(Saved entries)

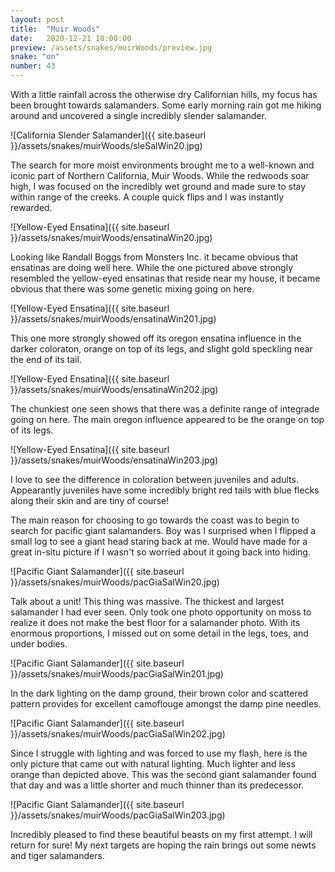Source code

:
 ```yaml
---
layout: post
title:  "Muir Woods"
date:   2020-12-21 18:00:00
preview: /assets/snakes/muirWoods/preview.jpg
snake: "on"
number: 43
---
```


With a little rainfall across the otherwise dry Californian hills, my focus has been brought towards salamanders. Some early morning rain got me hiking around and uncovered a single incredibly slender salamander.

![California Slender Salamander]({{ site.baseurl }}/assets/snakes/muirWoods/sleSalWin20.jpg)

The search for more moist environments brought me to a well-known and iconic part of Northern California, Muir Woods. While the redwoods soar high, I was focused on the incredibly wet ground and made sure to stay within range of the creeks. A couple quick flips and I was instantly rewarded. 

![Yellow-Eyed Ensatina]({{ site.baseurl }}/assets/snakes/muirWoods/ensatinaWin20.jpg)

Looking like Randall Boggs from Monsters Inc. it became obvious that ensatinas are doing well here. While the one pictured above strongly resembled the yellow-eyed ensatinas that reside near my house, it became obvious that there was some genetic mixing going on here. 

![Yellow-Eyed Ensatina]({{ site.baseurl }}/assets/snakes/muirWoods/ensatinaWin201.jpg)

This one more strongly showed off its oregon ensatina influence in the darker coloraton, orange on top of its legs, and slight gold speckling near the end of its tail. 

![Yellow-Eyed Ensatina]({{ site.baseurl }}/assets/snakes/muirWoods/ensatinaWin202.jpg)

The chunkiest one seen shows that there was a definite range of integrade going on here. The main oregon influence appeared to be the orange on top of its legs.

![Yellow-Eyed Ensatina]({{ site.baseurl }}/assets/snakes/muirWoods/ensatinaWin203.jpg)

I love to see the difference in coloration between juveniles and adults. Appearantly juveniles have some incredibly bright red tails with blue flecks along their skin and are tiny of course!

The main reason for choosing to go towards the coast was to begin to search for pacific giant salamanders. Boy was I surprised when I flipped a small log to see a giant head staring back at me. Would have made for a great in-situ picture if I wasn't so worried about it going back into hiding.

![Pacific Giant Salamander]({{ site.baseurl }}/assets/snakes/muirWoods/pacGiaSalWin20.jpg)

Talk about a unit! This thing was massive. The thickest and largest salamander I had ever seen. Only took one photo opportunity on moss to realize it does not make the best floor for a salamander photo. With its enormous proportions, I missed out on some detail in the legs, toes, and under bodies. 

![Pacific Giant Salamander]({{ site.baseurl }}/assets/snakes/muirWoods/pacGiaSalWin201.jpg)

In the dark lighting on the damp ground, their brown color and scattered pattern provides for excellent camoflouge amongst the damp pine needles. 

![Pacific Giant Salamander]({{ site.baseurl }}/assets/snakes/muirWoods/pacGiaSalWin202.jpg)

Since I struggle with lighting and was forced to use my flash, here is the only picture that came out with natural lighting. Much lighter and less orange than depicted above. This was the second giant salamander found that day and was a little shorter and much thinner than its predecessor. 

![Pacific Giant Salamander]({{ site.baseurl }}/assets/snakes/muirWoods/pacGiaSalWin203.jpg)

Incredibly pleased to find these beautiful beasts on my first attempt. I will return for sure! My next targets are hoping the rain brings out some newts and tiger salamanders.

Work item: Check each line above for the string "influence", then copy the ones that have it.

Problem solution:
This one more strongly showed off its oregon ensatina influence in the darker coloraton, orange on top of its legs, and slight gold speckling near the end of its tail. 
The chunkiest one seen shows that there was a definite range of integrade going on here. The main oregon influence appeared to be the orange on top of its legs.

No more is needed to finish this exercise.